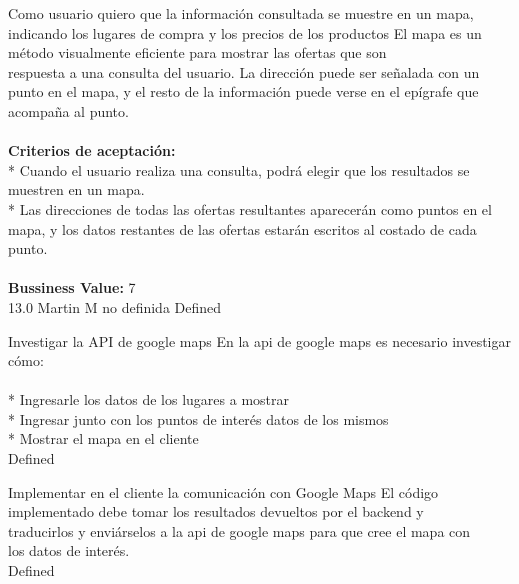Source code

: \vspace{20pt}

	{Como usuario quiero que la información consultada se muestre en un mapa, indicando los lugares de compra y los precios de los productos} %
	{El mapa es un método visualmente eficiente para mostrar las ofertas que son\\
respuesta a una consulta del usuario. La dirección puede ser señalada con un\\
punto en el mapa, y el resto de la información puede verse en el epígrafe que\\
acompaña al punto.\\
  \\
\textbf{Criterios de aceptación:}\\
* Cuando el usuario realiza una consulta, podrá elegir que los resultados se muestren en un mapa.  \\
* Las direcciones de todas las ofertas resultantes aparecerán como puntos en el mapa, y los datos restantes de las ofertas estarán escritos al costado de cada punto. \\
  \\
\textbf{Bussiness Value:} 7\\
} %
	{} %
	{13.0} %
	{Martin M} %
	{no definida} %
	{Defined} %

		{Investigar la API de google maps} %
		{En la api de google maps es necesario investigar cómo:\\
  \\
* Ingresarle los datos de los lugares a mostrar\\
* Ingresar junto con los puntos de interés datos de los mismos\\
* Mostrar el mapa en el cliente\\
} %
		{} %
		{} %
		{} %
		{Defined} %

		{Implementar en el cliente la comunicación con Google Maps} %
		{El código implementado debe tomar los resultados devueltos por el backend y\\
traducirlos y enviárselos a la api de google maps para que cree el mapa con\\
los datos de interés.\\
} %
		{} %
		{} %
		{} %
		{Defined} %

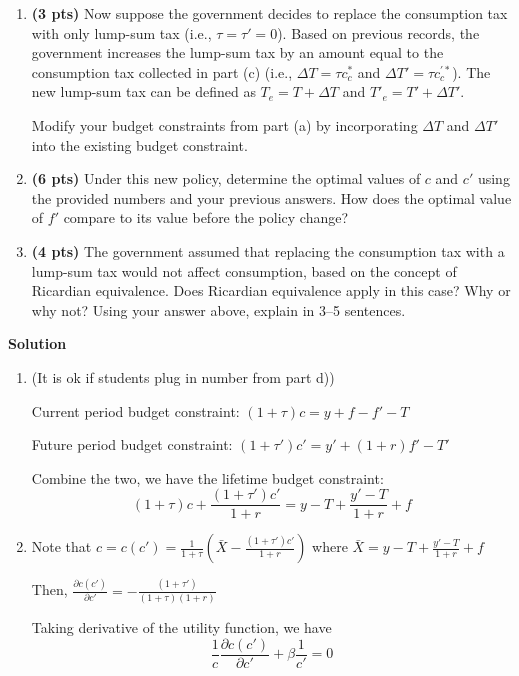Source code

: \documentclass[14pt, oneside]{memoir}
\begin{document}
\begin{enumerate}[label=\textbf{\arabic*.}, itemsep=15pt]
\begin{enumerate}[label=(\alph*)]
	\clearpage
	
	\item \textbf{(3 pts)} Now suppose the government decides to replace the consumption tax with only lump-sum tax (i.e., $\tau=\tau'=0$). Based on previous records, the government increases the lump-sum tax by an amount equal to the consumption tax collected in part (c) (i.e.,  \( \Delta T = \tau c_c^* \)  and \( \Delta T' = \tau c_c^{'*} \)). The new lump-sum tax can be defined as $T_e = T + \Delta T$ and $T'_e=T'+\Delta T'$.
	
	Modify your budget constraints from part (a) by incorporating \( \Delta T \) and \( \Delta T' \) into the existing budget constraint. 
	

	\item \textbf{(6 pts)} Under this new policy, determine the optimal values of \( c \) and \( c' \) using the provided numbers and your previous answers. How does the optimal value of \( f' \) compare to its value before the policy change?
	
	
	\item \textbf{(4 pts)} The government assumed that replacing the consumption tax with a lump-sum tax would not affect consumption, based on the concept of Ricardian equivalence. Does Ricardian equivalence apply in this case? Why or why not? Using your answer above, explain in 3–5 sentences.
\end{enumerate}



\vfill

\newpage

\textbf{Solution}
\begin{enumerate}
	\item (It is ok if students plug in number from part d)) 
	
	Current period budget constraint: $(1+\tau)c = y+f-f' -T $
	
	Future period budget constraint: $(1+\tau')c'= y'+(1+r)f' -T'$
	
	Combine the two, we have the lifetime budget constraint:
	\[(1+\tau)c +\frac{(1+\tau')c'}{1+r} = y- T + \frac{y'-T}{1+r} +f\]
	\item
	Note that $c=c(c') = \frac{1}{1+\tau}\left(\bar{X} - \frac{(1+\tau')c'}{1+r} \right)$ where $\bar{X} = y- T + \frac{y'-T}{1+r} +f$
	
	Then, $\frac{\partial c(c')}{\partial c'} = - \frac{(1+\tau')}{(1+\tau) (1+r)} $
	
	Taking derivative of the utility function, we have
	\[\frac{1}{c} \frac{\partial c(c')}{\partial c'} + \beta\frac{1}{c'} = 0  \]
	

\end{enumerate}
\end{enumerate}
\end{document}
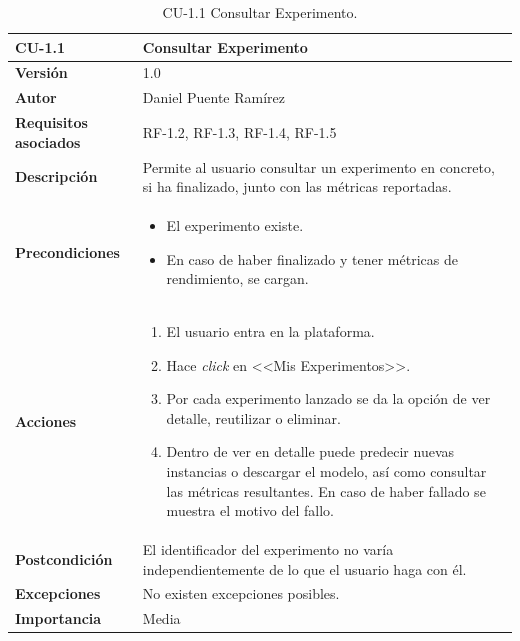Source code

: \begin{table}[p]
\centering
\begin{tabularx}{\linewidth}{ p{} p{} }
\toprule
\textbf{CU-1.1} & \textbf{Consultar Experimento}\\
\toprule
\textbf{Versión} & 1.0\\
\textbf{Autor} & Daniel Puente Ramírez\\
\textbf{Requisitos asociados} & RF-1.2, RF-1.3, RF-1.4, RF-1.5\\
\textbf{Descripción} & Permite al usuario consultar un experimento en concreto, si ha finalizado, junto con las métricas reportadas.\\
\textbf{Precondiciones} & 
\begin{itemize}
\tightlist
\item El experimento existe.
\item En caso de haber finalizado y tener métricas de rendimiento, se cargan.
\end{itemize}\\
\textbf{Acciones} &
\begin{enumerate}
\def\labelenumi{\arabic{enumi}.}
\tightlist
\item El usuario entra en la plataforma.
\item Hace \textit{click} en <<Mis Experimentos>>.
\item Por cada experimento lanzado se da la opción de ver detalle, reutilizar o eliminar.
\item Dentro de ver en detalle puede predecir nuevas instancias o descargar el modelo, así como consultar las métricas resultantes. En caso de haber fallado se muestra el motivo del fallo.
\end{enumerate}\\
\textbf{Postcondición} & El identificador del experimento no varía independientemente de lo que el usuario haga con él.\\
\textbf{Excepciones} & No existen excepciones posibles.\\
\textbf{Importancia} & Media \\
\bottomrule
\end{tabularx}
\caption{CU-1.1 Consultar Experimento.}
\end{table}


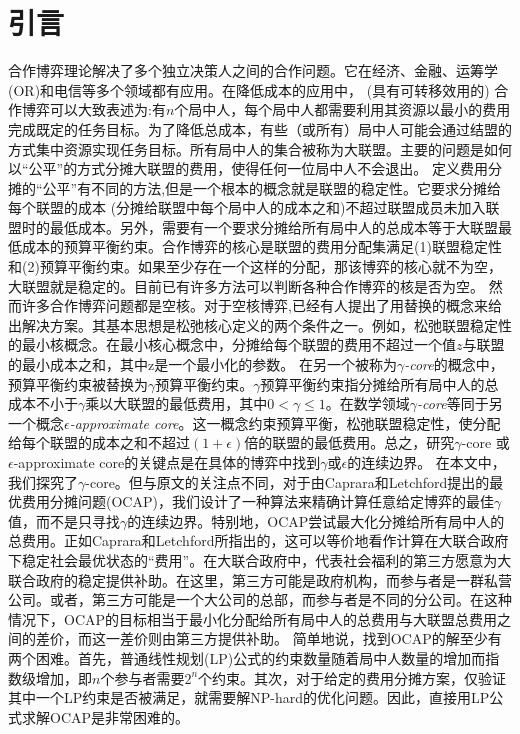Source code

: \documentclass[UTF8]{article}
\begin{document}
\section{引言}
合作博弈理论解决了多个独立决策人之间的合作问题。它在经济、金融、运筹学(OR)和电信等多个领域都有应用。在降低成本的应用中， (具有可转移效用的) 合作博弈可以大致表述为:有$n$个局中人，每个局中人都需要利用其资源以最小的费用完成既定的任务目标。为了降低总成本，有些（或所有）局中人可能会通过结盟的方式集中资源实现任务目标。所有局中人的集合被称为大联盟。主要的问题是如何以“公平”的方式分摊大联盟的费用，使得任何一位局中人不会退出。
定义费用分摊的“公平”有不同的方法,但是一个根本的概念就是联盟的稳定性。它要求分摊给每个联盟的成本 (分摊给联盟中每个局中人的成本之和)不超过联盟成员未加入联盟时的最低成本。另外，需要有一个要求分摊给所有局中人的总成本等于大联盟最低成本的预算平衡约束。合作博弈的核心是联盟的费用分配集满足(1)联盟稳定性和(2)预算平衡约束。如果至少存在一个这样的分配，那该博弈的核心就不为空，大联盟就是稳定的。目前已有许多方法可以判断各种合作博弈的核是否为空。
然而许多合作博弈问题都是空核。对于空核博弈,已经有人提出了用替换的概念来给出解决方案。其基本思想是松弛核心定义的两个条件之一。例如，松弛联盟稳定性的最小核概念。在最小核心概念中，分摊给每个联盟的费用不超过一个值$z$与联盟的最小成本之和，其中z是一个最小化的参数。
在另一个被称为{\em $\gamma$-core}的概念中，预算平衡约束被替换为$\gamma$预算平衡约束。$\gamma$预算平衡约束指分摊给所有局中人的总成本不小于$\gamma$乘以大联盟的最低费用，其中$0<\gamma\leq 1$。在数学领域{\em $\gamma$-core}等同于另一个概念{\em $\epsilon$-approximate core}。这一概念约束预算平衡，松弛联盟稳定性，使分配给每个联盟的成本之和不超过$(1+\epsilon)$倍的联盟的最低费用。总之，研究$\gamma$-core 或 $\epsilon$-approximate core的关键点是在具体的博弈中找到$\gamma$或$\epsilon$的连续边界。
在本文中，我们探究了$\gamma$-core。但与原文的关注点不同，对于由Caprara和Letchford提出的最优费用分摊问题(OCAP)，我们设计了一种算法来精确计算任意给定博弈的最佳$\gamma$值，而不是只寻找$\gamma$的连续边界。特别地，OCAP尝试最大化分摊给所有局中人的总费用。正如Caprara和Letchford所指出的，这可以等价地看作计算在大联合政府下稳定社会最优状态的“费用”。在大联合政府中，代表社会福利的第三方愿意为大联合政府的稳定提供补助。在这里，第三方可能是政府机构，而参与者是一群私营公司。或者，第三方可能是一个大公司的总部，而参与者是不同的分公司。在这种情况下，OCAP的目标相当于最小化分配给所有局中人的总费用与大联盟总费用之间的差价，而这一差价则由第三方提供补助。
简单地说，找到OCAP的解至少有两个困难。首先，普通线性规划(LP)公式的约束数量随着局中人数量的增加而指数级增加，即$n$个参与者需要$2^n$个约束。其次，对于给定的费用分摊方案，仅验证其中一个LP约束是否被满足，就需要解NP-hard的优化问题。因此，直接用LP公式求解OCAP是非常困难的。
\end{document}
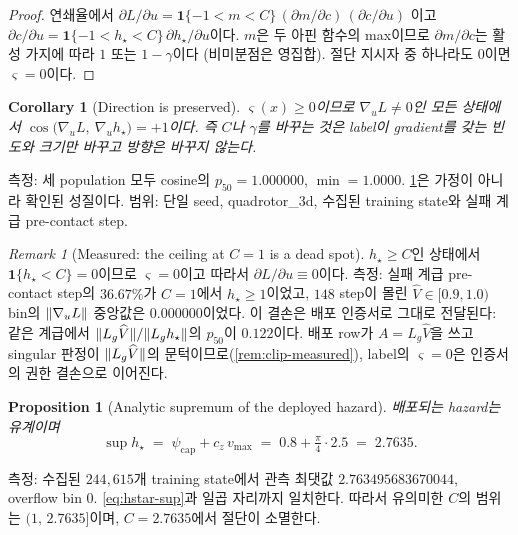 \documentclass[11pt]{article}
\theoremstyle{plain}
\newtheorem{proposition}[theorem]{Proposition}
\newtheorem{corollary}[theorem]{Corollary}
\theoremstyle{definition}
\theoremstyle{remark}
\newtheorem{remark}[theorem]{Remark}
\DeclarePairedDelimiter{\norm}{\lVert}{\rVert}
\newcommand{\Vhat}{\widehat V}
\newcommand{\Lg}{L_g}
\newcommand{\grad}{\nabla}
\begin{document}
\begin{proof}
연쇄율에서 $\partial L/\partial u = \mathbf 1\{-1<m<C\}\,(\partial m/\partial c)\,(\partial c/\partial u)$
이고 $\partial c/\partial u = \mathbf 1\{-1<h_\star<C\}\,\partial h_\star/\partial u$이다.
$m$은 두 아핀 함수의 max이므로 $\partial m/\partial c$는 활성 가지에 따라 $1$ 또는 $1-\gamma$이다
(비미분점은 영집합). 절단 지시자 중 하나라도 $0$이면 $\varsigma=0$이다.
\end{proof}

\begin{corollary}[Direction is preserved]\label{cor:label-dir}
$\varsigma(x)\ge0$이므로 $\grad_u L\ne0$인 모든 상태에서
$\cos\big(\grad_u L,\ \grad_u h_\star\big) = +1$이다. 즉 $C$나 $\gamma$를 바꾸는 것은 label이
gradient를 갖는 \emph{빈도와 크기}만 바꾸고 \emph{방향}은 바꾸지 않는다.
\end{corollary}

\noindent
측정: 세 population 모두 cosine의 $p_{50}=1.000000$, $\min=1.0000$. \cref{cor:label-dir}은
가정이 아니라 확인된 성질이다. 범위: 단일 seed, quadrotor\_3d, 수집된 training state와 실패 계급
pre-contact step.

\begin{remark}[Measured: the ceiling at $C=1$ is a dead spot]\label{rem:C1-dead}
$h_\star\ge C$인 상태에서 $\mathbf1\{h_\star<C\}=0$이므로 $\varsigma=0$이고 따라서
$\partial L/\partial u\equiv0$이다. 측정: 실패 계급 pre-contact step의 $36.67\%$가 $C=1$에서
$h_\star\ge1$이었고, $148$ step이 몰린 $\Vhat\in[0.9,1.0)$ bin의 $\norm{\grad_u L}$ 중앙값은
$0.000000$이었다. 이 결손은 배포 인증서로 그대로 전달된다: 같은 계급에서
$\norm{\Lg\Vhat}/\norm{\Lg h_\star}$의 $p_{50}$이 $0.122$이다. 배포 row가 $A=\Lg\Vhat$을 쓰고
singular 판정이 $\norm{\Lg\Vhat}$의 문턱이므로(\cref{rem:clip-measured}), label의 $\varsigma=0$은
인증서의 권한 결손으로 이어진다.
\end{remark}

\begin{proposition}[Analytic supremum of the deployed hazard]\label{prop:hstar-sup}
배포되는 hazard는 유계이며
\begin{equation}
  \sup h_\star \;=\; \psi_{\mathrm{cap}} + c_z\,v_{\max}
              \;=\; 0.8 + \tfrac{\pi}{4}\cdot 2.5 \;=\; 2.7635 .
  \label{eq:hstar-sup}
\end{equation}
\end{proposition}

\noindent
측정: 수집된 $244{,}615$개 training state에서 관측 최댓값 $2.763495683670044$, overflow bin $0$.
\eqref{eq:hstar-sup}과 일곱 자리까지 일치한다. 따라서 유의미한 $C$의 범위는 $(1,\,2.7635]$이며,
$C=2.7635$에서 절단이 소멸한다.
\end{document}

============================================================

| Task details |
The answer must be an exact copy of the lines from the start of the records above through the line containing "de los mismos\\", with no pictures in it.

| Reply |
Source code

: \vspace{20pt}

	{Como usuario quiero que la información consultada se muestre en un mapa, indicando los lugares de compra y los precios de los productos} %
	{El mapa es un método visualmente eficiente para mostrar las ofertas que son\\
respuesta a una consulta del usuario. La dirección puede ser señalada con un\\
punto en el mapa, y el resto de la información puede verse en el epígrafe que\\
acompaña al punto.\\
  \\
\textbf{Criterios de aceptación:}\\
* Cuando el usuario realiza una consulta, podrá elegir que los resultados se muestren en un mapa.  \\
* Las direcciones de todas las ofertas resultantes aparecerán como puntos en el mapa, y los datos restantes de las ofertas estarán escritos al costado de cada punto. \\
  \\
\textbf{Bussiness Value:} 7\\
} %
	{} %
	{13.0} %
	{Martin M} %
	{no definida} %
	{Defined} %

		{Investigar la API de google maps} %
		{En la api de google maps es necesario investigar cómo:\\
  \\
* Ingresarle los datos de los lugares a mostrar\\
* Ingresar junto con los puntos de interés datos de los mismos\\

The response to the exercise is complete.